Wouldn’t it be nice if we could be able to choose which GPU to render with on Eevee? I know having it rendering on several cards are probably out (even tho it would be awesome). But being able to choose a different card than that which is hooked up to the screen would be very helpful too.
There’s a suggestion on RightClickSelect for those who want to vote it up…
This is much easier said than done. Since Eevee is essentially a real-time graphics engine and isn’t being used as a compute device, it is far from trivial showing render results via a display device other than the one doing the work.
You can’t really do that with OpenGL (which is the hardware interface Eevee uses right now), but it should work with Vulkan (which is another hardware interface that Evee may support in the future). This has nothing to do with multithreading by the way, but that’s another thing that doesn’t really work well with OpenGL.
That level of code wizardry isn’t my expertise but maybe there could be something like Looking Glass to start a second process and render every other frame. I believe Eevee is most interesting for animations anyway.
Wouldn’t be exactly multithreading but should give a significant boost.

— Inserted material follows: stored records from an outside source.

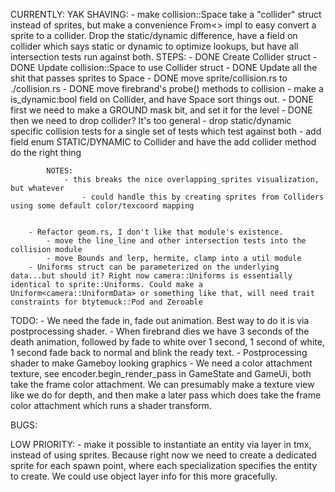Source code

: CURRENTLY:
    YAK SHAVING:
        - make collision::Space take a "collider" struct instead of sprites, but make a convenience From<> impl to easy convert a sprite to a collider. Drop the static/dynamic difference, have a field on collider which says static or dynamic to optimize lookups, but have all intersection tests run against both.
            STEPS:
                - DONE Create Collider struct
                - DONE Update collision::Space to use Collider struct
                - DONE Update all the shit that passes sprites to Space
                - DONE move sprite/collision.rs to ./collision.rs
                - DONE move firebrand's probe() methods to collision
                - make a is_dynamic:bool field on Collider, and have Space sort things out.
                    - DONE first we need to make a GROUND mask bit, and set it for the level
                    - DONE then we need to drop collider? It's too general
                    - drop static/dynamic specific collision tests for a single set of tests which test against both
                    - add field enum STATIC/DYNAMIC to Collider and have the add collider method do the right thing

            NOTES:
                - this breaks the nice overlapping_sprites visualization, but whatever
                    - could handle this by creating sprites from Colliders using some default color/texcoord mapping


        - Refactor geom.rs, I don't like that module's existence.
            - move the line_line and other intersection tests into the collision module
            - move Bounds and lerp, hermite, clamp into a util module
        - Uniforms struct can be parameterized on the underlying data...but should it? Right now camera::Uniforms is essentially identical to sprite::Uniforms. Could make a Uniform<camera::UniformData> or something like that, will need trait constraints for btytemuck::Pod and Zeroable

TODO:
    - We need the fade in, fade out animation. Best way to do it is via postprocessing shader.
        - When firebrand dies we have 3 seconds of the death animation, followed by fade to white over 1 second, 1 second of white, 1 second fade back to normal and blink the ready text.
    - Postprocessing shader to make Gameboy looking graphics
        - We need a color attachment texture, see  encoder.begin_render_pass in GameState and GameUi, both take the frame color attachment. We can presumably make a texture view like we do for depth, and then make a later pass which does take the frame color attachment which runs a shader transform.

BUGS:

LOW PRIORITY:
    - make it possible to instantiate an entity via <object> layer in tmx, instead of using sprites. Because right now we need to create a dedicated sprite for each spawn point, where each specialization specifies the entity to create. We could use object layer info for this more gracefully.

That wouldn’t just be starting a second process, that would be running a virtual machine (complete with its own operating system) that has its own GPU (which the host operating system then cannot use).

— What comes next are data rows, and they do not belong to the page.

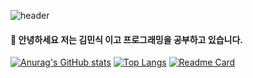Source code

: ![header](https://capsule-render.vercel.app/api?type=waving&color=gradient&customColorList=0,2,2,5,30&height=200&section=header&text=Kim%20Min%20Sik&fontSize=80)


#### 👱‍ 안녕하세요 저는 김민식 이고 프로그래밍을 공부하고 있습니다.

[![Anurag's GitHub stats](https://github-readme-stats.vercel.app/api?username=casatoo&show_icons=true&theme=radical)](https://github.com/anuraghazra/github-readme-stats)
[![Top Langs](https://github-readme-stats.vercel.app/api/top-langs/?username=casatoo&show_icons=true&theme=radical)](https://github.com/anuraghazra/github-readme-stats)
[![Readme Card](https://github-readme-stats.vercel.app/api/pin/?username=casatoo&repo=github-readme-stats)](https://github.com/anuraghazra/github-readme-stats)

<!--
**casatoo/casatoo** is a ✨ _special_ ✨ repository because its `README.md` (this file) appears on your GitHub profile.

Here are some ideas to get you started:

- 🔭 I’m currently working on ...
- 🌱 I’m currently learning ...
- 👯 I’m looking to collaborate on ...
- 🤔 I’m looking for help with ...
- 💬 Ask me about ...
- 📫 How to reach me: ...
- 😄 Pronouns: ...
- ⚡ Fun fact: ...
-->
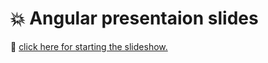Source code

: # :boom: Angular presentaion slides

:rocket: [click here for starting the slideshow.](https://samaneyaghoobi.github.io/Angular-Presentation)
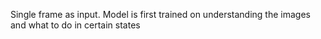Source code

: Single frame as input. Model is first trained on understanding the images and what to do in certain states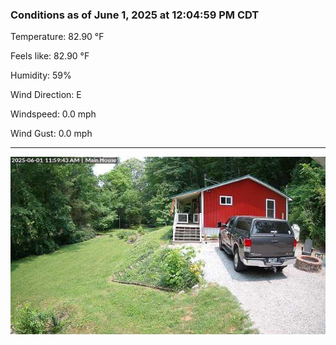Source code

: ### Conditions as of June 1, 2025 at 12:04:59 PM CDT 

Temperature: 82.90 &deg;F

Feels like: 82.90 &deg;F

Humidity: 59%

Wind Direction: E

Windspeed: 0.0 mph

Wind Gust: 0.0 mph

---

<img src="./images/latest.jpeg"/>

You could do that right now and render with Eevee from the commandline, or maybe some cluster rendering manager. You could even scale to multiple machines.
Again, this has nothing to do with multithreading. You can use multiple GPUs from a single thread, just not with OpenGL.
Yeah, should have worded that differently. (Not very fond of typing much when I’m on my phone). I am aware, that firing up a VM isn’t feasible for this. I just wondered if it might be possible to capture the output of a card within the same os.
But then you are right. We already are able to do this by simply starting two instances. I guess I was simply on the wrong track.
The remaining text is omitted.